China's paper recycling industry protects forests

(AP/chinadaily.com.cn)
Updated: 2007-07-13 15:09

BANGKOK, Thailand -- China's booming recycling industry is helping to slow the destruction of forests worldwide, providing a strong market for wastepaper that mostly comes from the United States and Europe, according to a study released Friday.

About 60 percent of the fiber used to manufacture paper and paper board products in China is derived from wastepaper, the report found. In the last decade, China's wastepaper imports increased by more than 500 percent - from 3.1 million metric tons in 1996 to 19.6 million metric tons in 2006 - with most of that growth occurring between 2002 and 2006.

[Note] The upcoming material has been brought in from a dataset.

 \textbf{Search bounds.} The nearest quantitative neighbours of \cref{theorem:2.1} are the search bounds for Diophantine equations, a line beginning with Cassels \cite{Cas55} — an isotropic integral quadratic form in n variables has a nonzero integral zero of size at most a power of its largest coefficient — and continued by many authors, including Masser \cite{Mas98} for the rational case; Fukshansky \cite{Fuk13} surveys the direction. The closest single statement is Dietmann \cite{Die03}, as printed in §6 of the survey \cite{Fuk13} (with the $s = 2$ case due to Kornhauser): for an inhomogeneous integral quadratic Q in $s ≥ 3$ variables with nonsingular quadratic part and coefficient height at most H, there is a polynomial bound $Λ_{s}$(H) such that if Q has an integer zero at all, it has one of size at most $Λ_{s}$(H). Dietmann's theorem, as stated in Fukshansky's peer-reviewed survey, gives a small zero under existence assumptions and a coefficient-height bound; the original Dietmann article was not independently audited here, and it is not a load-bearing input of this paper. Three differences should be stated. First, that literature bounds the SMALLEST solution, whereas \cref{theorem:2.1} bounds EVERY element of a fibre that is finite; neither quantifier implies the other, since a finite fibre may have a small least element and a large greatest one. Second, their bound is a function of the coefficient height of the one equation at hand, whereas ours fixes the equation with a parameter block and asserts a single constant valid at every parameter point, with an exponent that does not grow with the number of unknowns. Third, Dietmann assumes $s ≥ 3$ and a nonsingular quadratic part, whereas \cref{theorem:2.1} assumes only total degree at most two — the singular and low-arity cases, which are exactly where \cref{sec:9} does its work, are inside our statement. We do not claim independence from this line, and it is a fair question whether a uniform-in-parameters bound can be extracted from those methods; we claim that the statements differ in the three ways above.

The industry includes one of the country's richest people, Zhang Yin, the founder of the Nine Dragons Paper Co. Her fortune was made from turning recycled paper from America into packaging products.

"China is by far the world's biggest consumer of wastepaper and that's a good thing because in the last four years alone, China has prevented 65 million metric tons of wastepaper from heading to landfills in the US, Japan, and Europe," Brian Stafford, the lead author of the report and an industry consultant, said in a statement. "

Just last year, China's use of wastepaper instead of trees to make paper products probably saved 54 million metric tons of wood from being harvested for pulp."